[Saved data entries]
□ □ □ □ □ □ □
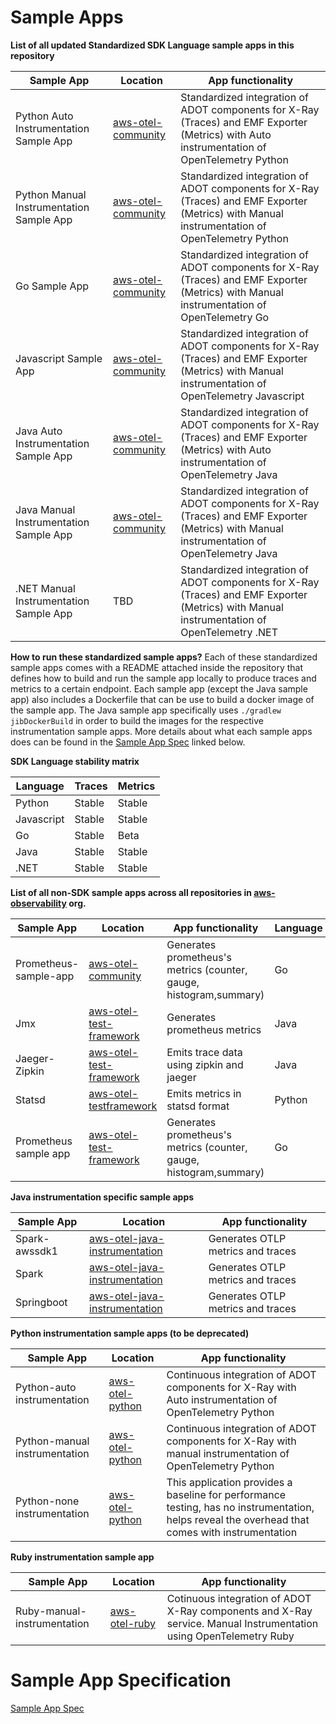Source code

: # Sample Apps


**List of all updated Standardized SDK Language sample apps in this repository**

|Sample App                   |Location                                                                                                                                    |App functionality                                                                                                                              |
|-----------------------------|--------------------------------------------------------------------------------------------------------------------------------------------|-----------------------------------------------------------------------------------------------------------------------------------------------|
|Python Auto Instrumentation Sample App |[aws-otel-community](https://github.com/aws-observability/aws-otel-community/tree/master/sample-apps/python-auto-instrumentation-sample-app)          |Standardized integration of ADOT components for X-Ray (Traces) and EMF Exporter (Metrics) with Auto instrumentation of OpenTelemetry Python                                          |
|Python Manual Instrumentation Sample App |[aws-otel-community](https://github.com/aws-observability/aws-otel-community/tree/master/sample-apps/python-manual-instrumentation-sample-app)        |Standardized integration of ADOT components for X-Ray (Traces) and EMF Exporter (Metrics) with Manual instrumentation of OpenTelemetry Python                                        |
|Go Sample App |[aws-otel-community](https://github.com/aws-observability/aws-otel-community/tree/master/sample-apps/go-sample-app)        |Standardized integration of ADOT components for X-Ray (Traces) and EMF Exporter (Metrics) with Manual instrumentation of OpenTelemetry Go                                        |
|Javascript Sample App |[aws-otel-community](https://github.com/aws-observability/aws-otel-community/tree/master/sample-apps/javascript-sample-app)        |Standardized integration of ADOT components for X-Ray (Traces) and EMF Exporter (Metrics) with Manual instrumentation of OpenTelemetry Javascript                                  |
|Java Auto Instrumentation Sample App |[aws-otel-community](https://github.com/aws-observability/aws-otel-community/tree/master/sample-apps/java-sample-app/auto)        |Standardized integration of ADOT components for X-Ray (Traces) and EMF Exporter (Metrics) with Auto instrumentation of OpenTelemetry Java                                  |
|Java Manual Instrumentation Sample App |[aws-otel-community](https://github.com/aws-observability/aws-otel-community/tree/master/sample-apps/java-sample-app/manual)        |Standardized integration of ADOT components for X-Ray (Traces) and EMF Exporter (Metrics) with Manual instrumentation of OpenTelemetry Java                                  |
|.NET Manual Instrumentation Sample App |TBD       |Standardized integration of ADOT components for X-Ray (Traces) and EMF Exporter (Metrics) with Manual instrumentation of OpenTelemetry .NET                                  |

**How to run these standardized sample apps?**
Each of these standardized sample apps comes with a README attached inside the repository that defines how to build and run the sample app locally to produce traces and metrics to a certain endpoint.  Each sample app (except the Java sample app) also includes a Dockerfile that can be use to build a docker image of the sample app.  The Java sample app specifically uses `./gradlew jibDockerBuild` in order to build the images for the respective instrumentation sample apps. More details about what each sample apps does can be found in the [Sample App Spec](#sample-app-specification) linked below.

**SDK Language stability matrix** 

|Language                   |Traces                                                                                                                                    |Metrics                                                                                                                              |
|-----------------------------|--------------------------------------------------------------------------------------------------------------------------------------------|-----------------------------------------------------------------------------------------------------------------------------------------------|
|Python |Stable         |Stable                    |
|Javascript |Stable       |Stable                         |
|Go |Stable         |Beta                    |
|Java |Stable       |Stable                         |
|.NET |Stable         |Stable                    |

**List of all non-SDK sample apps across all repositories in [aws-observability](https://github.com/aws-observability) org.**

|Sample App                   |Location                                                                                                                                    |App functionality                                                                                                                              |Language  |
|-----------------------------|--------------------------------------------------------------------------------------------------------------------------------------------|-----------------------------------------------------------------------------------------------------------------------------------------------|----------|
|Prometheus-sample-app        |[aws-otel-community](https://github.com/aws-observability/aws-otel-community/tree/master/sample-apps/prometheus-sample-app)                 |Generates prometheus's metrics (counter, gauge, histogram,summary)                                                                             |Go        |  
|Jmx                          |[aws-otel-test-framework](https://github.com/aws-observability/aws-otel-test-framework/tree/terraform/sample-apps/jmx)                      |Generates prometheus metrics                                                                                                                   |Java      |
|Jaeger-Zipkin                |[aws-otel-test-framework](https://github.com/aws-observability/aws-otel-test-framework/tree/terraform/sample-apps/jaeger-zipkin-sample-app) |Emits trace data using zipkin and jaeger                                                                                                       |Java      |
|Statsd                       |[aws-otel-testframework](https://github.com/aws-observability/aws-otel-test-framework/tree/terraform/sample-apps/statsd)                    |Emits metrics in statsd format                                                                                                                 |Python    |
|Prometheus sample app        |[aws-otel-test-framework](https://github.com/aws-observability/aws-otel-test-framework/tree/terraform/sample-apps/prometheus)               |Generates prometheus's metrics (counter, gauge, histogram,summary)                                                                             |Go        |

**Java instrumentation specific sample apps**

|Sample App                   |Location                                                                                                                                    |App functionality                                                                                                                              |
|-----------------------------|--------------------------------------------------------------------------------------------------------------------------------------------|-----------------------------------------------------------------------------------------------------------------------------------------------|
|Spark-awssdk1                |[aws-otel-java-instrumentation](https://github.com/aws-observability/aws-otel-java-instrumentation/tree/main/sample-apps/spark-awssdkv1)    |Generates OTLP metrics and traces                                                                                                              |
|Spark                        |[aws-otel-java-instrumentation](https://github.com/aws-observability/aws-otel-java-instrumentation/tree/main/sample-apps/spark)             |Generates OTLP metrics and traces                                                                                                              |
|Springboot                   |[aws-otel-java-instrumentation](https://github.com/aws-observability/aws-otel-java-instrumentation/tree/main/sample-apps/springboot)        |Generates OTLP metrics and traces                                                                                                              |

**Python instrumentation sample apps (to be deprecated)**

|Sample App                   |Location                                                                                                                                    |App functionality                                                                                                                              |
|-----------------------------|--------------------------------------------------------------------------------------------------------------------------------------------|-----------------------------------------------------------------------------------------------------------------------------------------------|
|Python-auto instrumentation  |[aws-otel-python](https://github.com/aws-observability/aws-otel-python/tree/main/integration-test-apps/auto-instrumentation/flask)          |Continuous integration of ADOT components for X-Ray with Auto instrumentation of OpenTelemetry Python                                          |
|Python-manual instrumentation|[aws-otel-python](https://github.com/aws-observability/aws-otel-python/tree/main/integration-test-apps/manual-instrumentation/flask)        |Continuous integration of ADOT components for X-Ray with manual instrumentation of OpenTelemetry Python                                        |
|Python-none instrumentation  |[aws-otel-python](https://github.com/aws-observability/aws-otel-python/tree/main/integration-test-apps/none-instrumentation/flask)          |This application provides a baseline for performance testing, has no instrumentation, helps reveal the overhead that comes with instrumentation|

**Ruby instrumentation sample app**

|Sample App                   |Location                                                                                                                                    |App functionality                                                                                                                              |
|-----------------------------|--------------------------------------------------------------------------------------------------------------------------------------------|-----------------------------------------------------------------------------------------------------------------------------------------------|
|Ruby-manual-instrumentation  |[aws-otel-ruby](https://github.com/aws-observability/aws-otel-ruby/tree/main/sample-apps/manual-instrumentation/ruby-on-rails)              |Cotinuous integration of ADOT X-Ray components and X-Ray service. Manual Instrumentation using OpenTelemetry Ruby                              |

# Sample App Specification

[Sample App Spec](SampleAppSpec.md)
□ □ □ □ □ □ □
• _AIM OF THE EXERCISE_: What lines above contain the string "repository"? Copy all of them.

• _ANSWER BELOW_:
**List of all updated Standardized SDK Language sample apps in this repository**
Each of these standardized sample apps comes with a README attached inside the repository that defines how to build and run the sample app locally to produce traces and metrics to a certain endpoint.  Each sample app (except the Java sample app) also includes a Dockerfile that can be use to build a docker image of the sample app.  The Java sample app specifically uses `./gradlew jibDockerBuild` in order to build the images for the respective instrumentation sample apps. More details about what each sample apps does can be found in the [Sample App Spec](#sample-app-specification) linked below.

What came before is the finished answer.